[Opening Provided entries section]

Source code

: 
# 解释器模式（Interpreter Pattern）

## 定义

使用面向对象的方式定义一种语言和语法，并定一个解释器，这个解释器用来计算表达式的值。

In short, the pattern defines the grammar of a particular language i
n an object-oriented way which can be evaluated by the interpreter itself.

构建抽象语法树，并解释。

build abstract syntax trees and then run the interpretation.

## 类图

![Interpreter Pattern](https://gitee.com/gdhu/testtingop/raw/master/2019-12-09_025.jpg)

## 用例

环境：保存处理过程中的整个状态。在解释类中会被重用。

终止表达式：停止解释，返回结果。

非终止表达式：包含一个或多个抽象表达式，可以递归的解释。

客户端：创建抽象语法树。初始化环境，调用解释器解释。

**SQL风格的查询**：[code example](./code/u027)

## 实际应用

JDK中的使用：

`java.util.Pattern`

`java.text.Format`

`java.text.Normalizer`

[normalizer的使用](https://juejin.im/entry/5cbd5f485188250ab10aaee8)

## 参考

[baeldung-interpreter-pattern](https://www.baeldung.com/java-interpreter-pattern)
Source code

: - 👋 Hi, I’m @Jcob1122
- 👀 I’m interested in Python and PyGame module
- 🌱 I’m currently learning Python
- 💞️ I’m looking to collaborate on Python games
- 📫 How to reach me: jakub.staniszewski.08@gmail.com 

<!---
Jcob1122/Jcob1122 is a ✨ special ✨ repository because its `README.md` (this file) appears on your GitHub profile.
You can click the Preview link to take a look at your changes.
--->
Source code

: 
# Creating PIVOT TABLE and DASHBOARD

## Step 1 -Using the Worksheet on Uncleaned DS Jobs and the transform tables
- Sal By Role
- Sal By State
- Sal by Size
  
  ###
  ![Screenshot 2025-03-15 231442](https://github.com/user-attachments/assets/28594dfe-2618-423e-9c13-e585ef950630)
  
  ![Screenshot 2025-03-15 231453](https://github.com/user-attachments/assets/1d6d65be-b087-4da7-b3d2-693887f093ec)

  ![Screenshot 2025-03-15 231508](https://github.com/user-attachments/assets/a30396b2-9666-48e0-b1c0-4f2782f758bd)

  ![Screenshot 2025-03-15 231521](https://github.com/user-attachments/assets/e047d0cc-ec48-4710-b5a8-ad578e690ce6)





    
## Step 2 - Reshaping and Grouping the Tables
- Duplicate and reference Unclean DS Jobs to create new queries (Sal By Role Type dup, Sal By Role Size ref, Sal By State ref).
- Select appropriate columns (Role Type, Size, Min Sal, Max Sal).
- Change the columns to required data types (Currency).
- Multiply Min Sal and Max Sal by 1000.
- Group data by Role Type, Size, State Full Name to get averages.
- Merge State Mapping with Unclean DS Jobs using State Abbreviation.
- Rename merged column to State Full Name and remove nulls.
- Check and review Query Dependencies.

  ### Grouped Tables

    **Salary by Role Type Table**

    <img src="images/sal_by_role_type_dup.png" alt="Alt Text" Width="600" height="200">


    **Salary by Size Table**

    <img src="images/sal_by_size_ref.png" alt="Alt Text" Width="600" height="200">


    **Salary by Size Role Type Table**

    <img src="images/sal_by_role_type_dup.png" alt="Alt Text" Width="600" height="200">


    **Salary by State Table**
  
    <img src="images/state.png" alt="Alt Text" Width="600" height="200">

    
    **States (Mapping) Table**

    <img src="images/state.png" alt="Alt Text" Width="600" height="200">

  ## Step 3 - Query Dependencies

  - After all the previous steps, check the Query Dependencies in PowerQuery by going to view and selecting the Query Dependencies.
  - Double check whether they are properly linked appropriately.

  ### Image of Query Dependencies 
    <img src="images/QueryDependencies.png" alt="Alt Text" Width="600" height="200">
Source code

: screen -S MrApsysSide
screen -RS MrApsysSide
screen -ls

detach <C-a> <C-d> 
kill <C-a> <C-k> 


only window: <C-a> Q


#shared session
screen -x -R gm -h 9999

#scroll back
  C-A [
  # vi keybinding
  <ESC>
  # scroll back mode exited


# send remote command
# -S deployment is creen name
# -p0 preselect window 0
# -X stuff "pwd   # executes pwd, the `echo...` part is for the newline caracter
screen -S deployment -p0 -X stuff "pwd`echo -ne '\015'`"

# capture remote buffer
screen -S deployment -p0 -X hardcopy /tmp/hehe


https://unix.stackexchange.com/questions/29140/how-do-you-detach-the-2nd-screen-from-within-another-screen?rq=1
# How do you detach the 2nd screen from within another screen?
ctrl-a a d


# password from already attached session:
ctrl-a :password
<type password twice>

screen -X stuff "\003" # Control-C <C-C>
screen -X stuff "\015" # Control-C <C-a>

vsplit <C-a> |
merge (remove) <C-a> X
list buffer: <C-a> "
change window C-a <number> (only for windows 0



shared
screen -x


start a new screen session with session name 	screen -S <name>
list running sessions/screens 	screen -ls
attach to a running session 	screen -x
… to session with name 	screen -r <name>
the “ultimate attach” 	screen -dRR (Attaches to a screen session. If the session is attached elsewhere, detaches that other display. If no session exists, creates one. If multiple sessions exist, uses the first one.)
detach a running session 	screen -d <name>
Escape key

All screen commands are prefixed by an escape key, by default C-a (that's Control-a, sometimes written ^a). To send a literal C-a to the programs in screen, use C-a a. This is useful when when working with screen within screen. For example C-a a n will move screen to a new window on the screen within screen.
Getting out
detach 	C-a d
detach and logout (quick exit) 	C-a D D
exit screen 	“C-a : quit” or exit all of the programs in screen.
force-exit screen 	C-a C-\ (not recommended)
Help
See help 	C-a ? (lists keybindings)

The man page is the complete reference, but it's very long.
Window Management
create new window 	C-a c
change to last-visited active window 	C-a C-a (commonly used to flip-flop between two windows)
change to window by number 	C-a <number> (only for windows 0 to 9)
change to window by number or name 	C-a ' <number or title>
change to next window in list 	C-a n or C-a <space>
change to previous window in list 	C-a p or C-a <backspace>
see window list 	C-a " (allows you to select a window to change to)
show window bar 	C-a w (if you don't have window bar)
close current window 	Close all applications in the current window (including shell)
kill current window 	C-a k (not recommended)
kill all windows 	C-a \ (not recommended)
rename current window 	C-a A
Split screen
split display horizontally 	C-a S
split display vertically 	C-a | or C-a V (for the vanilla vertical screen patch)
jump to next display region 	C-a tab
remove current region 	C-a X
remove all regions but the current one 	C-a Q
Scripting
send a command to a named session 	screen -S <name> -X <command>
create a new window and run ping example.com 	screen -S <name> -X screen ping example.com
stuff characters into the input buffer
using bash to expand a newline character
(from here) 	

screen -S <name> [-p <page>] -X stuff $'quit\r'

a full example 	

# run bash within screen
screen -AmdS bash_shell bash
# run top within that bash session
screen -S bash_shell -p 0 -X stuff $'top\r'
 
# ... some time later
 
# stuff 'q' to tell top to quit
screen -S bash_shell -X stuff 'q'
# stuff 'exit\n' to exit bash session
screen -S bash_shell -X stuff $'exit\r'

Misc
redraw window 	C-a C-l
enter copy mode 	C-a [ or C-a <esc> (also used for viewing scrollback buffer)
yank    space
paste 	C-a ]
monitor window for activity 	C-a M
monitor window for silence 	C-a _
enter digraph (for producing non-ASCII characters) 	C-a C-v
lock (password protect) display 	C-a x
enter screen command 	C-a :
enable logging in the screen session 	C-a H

[Closing Provided entries section]

What you should do: Would you please write out all the entries exactly?

Completed task:
Source code

: 
# 解释器模式（Interpreter Pattern）

## 定义

使用面向对象的方式定义一种语言和语法，并定一个解释器，这个解释器用来计算表达式的值。

In short, the pattern defines the grammar of a particular language i
n an object-oriented way which can be evaluated by the interpreter itself.

构建抽象语法树，并解释。

build abstract syntax trees and then run the interpretation.

## 类图

![Interpreter Pattern](https://gitee.com/gdhu/testtingop/raw/master/2019-12-09_025.jpg)

## 用例

环境：保存处理过程中的整个状态。在解释类中会被重用。

终止表达式：停止解释，返回结果。

非终止表达式：包含一个或多个抽象表达式，可以递归的解释。

客户端：创建抽象语法树。初始化环境，调用解释器解释。

**SQL风格的查询**：[code example](./code/u027)

## 实际应用

JDK中的使用：

`java.util.Pattern`

`java.text.Format`

`java.text.Normalizer`

[normalizer的使用](https://juejin.im/entry/5cbd5f485188250ab10aaee8)

## 参考

[baeldung-interpreter-pattern](https://www.baeldung.com/java-interpreter-pattern)
Source code

: - 👋 Hi, I’m @Jcob1122
- 👀 I’m interested in Python and PyGame module
- 🌱 I’m currently learning Python
- 💞️ I’m looking to collaborate on Python games
- 📫 How to reach me: jakub.staniszewski.08@gmail.com 

<!---
Jcob1122/Jcob1122 is a ✨ special ✨ repository because its `README.md` (this file) appears on your GitHub profile.
You can click the Preview link to take a look at your changes.
--->
Source code

: 
# Creating PIVOT TABLE and DASHBOARD

## Step 1 -Using the Worksheet on Uncleaned DS Jobs and the transform tables
- Sal By Role
- Sal By State
- Sal by Size
  
  ###
  ![Screenshot 2025-03-15 231442](https://github.com/user-attachments/assets/28594dfe-2618-423e-9c13-e585ef950630)
  
  ![Screenshot 2025-03-15 231453](https://github.com/user-attachments/assets/1d6d65be-b087-4da7-b3d2-693887f093ec)

  ![Screenshot 2025-03-15 231508](https://github.com/user-attachments/assets/a30396b2-9666-48e0-b1c0-4f2782f758bd)

  ![Screenshot 2025-03-15 231521](https://github.com/user-attachments/assets/e047d0cc-ec48-4710-b5a8-ad578e690ce6)





    
## Step 2 - Reshaping and Grouping the Tables
- Duplicate and reference Unclean DS Jobs to create new queries (Sal By Role Type dup, Sal By Role Size ref, Sal By State ref).
- Select appropriate columns (Role Type, Size, Min Sal, Max Sal).
- Change the columns to required data types (Currency).
- Multiply Min Sal and Max Sal by 1000.
- Group data by Role Type, Size, State Full Name to get averages.
- Merge State Mapping with Unclean DS Jobs using State Abbreviation.
- Rename merged column to State Full Name and remove nulls.
- Check and review Query Dependencies.

  ### Grouped Tables

    **Salary by Role Type Table**

    <img src="images/sal_by_role_type_dup.png" alt="Alt Text" Width="600" height="200">


    **Salary by Size Table**

    <img src="images/sal_by_size_ref.png" alt="Alt Text" Width="600" height="200">


    **Salary by Size Role Type Table**

    <img src="images/sal_by_role_type_dup.png" alt="Alt Text" Width="600" height="200">


    **Salary by State Table**
  
    <img src="images/state.png" alt="Alt Text" Width="600" height="200">

    
    **States (Mapping) Table**

    <img src="images/state.png" alt="Alt Text" Width="600" height="200">

  ## Step 3 - Query Dependencies

  - After all the previous steps, check the Query Dependencies in PowerQuery by going to view and selecting the Query Dependencies.
  - Double check whether they are properly linked appropriately.

  ### Image of Query Dependencies 
    <img src="images/QueryDependencies.png" alt="Alt Text" Width="600" height="200">
Source code

: screen -S MrApsysSide
screen -RS MrApsysSide
screen -ls

detach <C-a> <C-d> 
kill <C-a> <C-k> 


only window: <C-a> Q


#shared session
screen -x -R gm -h 9999

#scroll back
  C-A [
  # vi keybinding
  <ESC>
  # scroll back mode exited


# send remote command
# -S deployment is creen name
# -p0 preselect window 0
# -X stuff "pwd   # executes pwd, the `echo...` part is for the newline caracter
screen -S deployment -p0 -X stuff "pwd`echo -ne '\015'`"

# capture remote buffer
screen -S deployment -p0 -X hardcopy /tmp/hehe


https://unix.stackexchange.com/questions/29140/how-do-you-detach-the-2nd-screen-from-within-another-screen?rq=1
# How do you detach the 2nd screen from within another screen?
ctrl-a a d


# password from already attached session:
ctrl-a :password
<type password twice>

screen -X stuff "\003" # Control-C <C-C>
screen -X stuff "\015" # Control-C <C-a>

vsplit <C-a> |
merge (remove) <C-a> X
list buffer: <C-a> "
change window C-a <number> (only for windows 0



shared
screen -x


start a new screen session with session name 	screen -S <name>
list running sessions/screens 	screen -ls
attach to a running session 	screen -x
… to session with name 	screen -r <name>
the “ultimate attach” 	screen -dRR (Attaches to a screen session. If the session is attached elsewhere, detaches that other display. If no session exists, creates one. If multiple sessions exist, uses the first one.)
detach a running session 	screen -d <name>
Escape key

All screen commands are prefixed by an escape key, by default C-a (that's Control-a, sometimes written ^a). To send a literal C-a to the programs in screen, use C-a a. This is useful when when working with screen within screen. For example C-a a n will move screen to a new window on the screen within screen.
Getting out
detach 	C-a d
detach and logout (quick exit) 	C-a D D
exit screen 	“C-a : quit” or exit all of the programs in screen.
force-exit screen 	C-a C-\ (not recommended)
Help
See help 	C-a ? (lists keybindings)

The man page is the complete reference, but it's very long.
Window Management
create new window 	C-a c
change to last-visited active window 	C-a C-a (commonly used to flip-flop between two windows)
change to window by number 	C-a <number> (only for windows 0 to 9)
change to window by number or name 	C-a ' <number or title>
change to next window in list 	C-a n or C-a <space>
change to previous window in list 	C-a p or C-a <backspace>
see window list 	C-a " (allows you to select a window to change to)
show window bar 	C-a w (if you don't have window bar)
close current window 	Close all applications in the current window (including shell)
kill current window 	C-a k (not recommended)
kill all windows 	C-a \ (not recommended)
rename current window 	C-a A
Split screen
split display horizontally 	C-a S
split display vertically 	C-a | or C-a V (for the vanilla vertical screen patch)
jump to next display region 	C-a tab
remove current region 	C-a X
remove all regions but the current one 	C-a Q
Scripting
send a command to a named session 	screen -S <name> -X <command>
create a new window and run ping example.com 	screen -S <name> -X screen ping example.com
stuff characters into the input buffer
using bash to expand a newline character
(from here) 	

screen -S <name> [-p <page>] -X stuff $'quit\r'

a full example 	

# run bash within screen
screen -AmdS bash_shell bash
# run top within that bash session
screen -S bash_shell -p 0 -X stuff $'top\r'
 
# ... some time later
 
# stuff 'q' to tell top to quit
screen -S bash_shell -X stuff 'q'
# stuff 'exit\n' to exit bash session
screen -S bash_shell -X stuff $'exit\r'

Misc
redraw window 	C-a C-l
enter copy mode 	C-a [ or C-a <esc> (also used for viewing scrollback buffer)
yank    space
paste 	C-a ]
monitor window for activity 	C-a M
monitor window for silence 	C-a _
enter digraph (for producing non-ASCII characters) 	C-a C-v
lock (password protect) display 	C-a x
enter screen command 	C-a :
enable logging in the screen session 	C-a H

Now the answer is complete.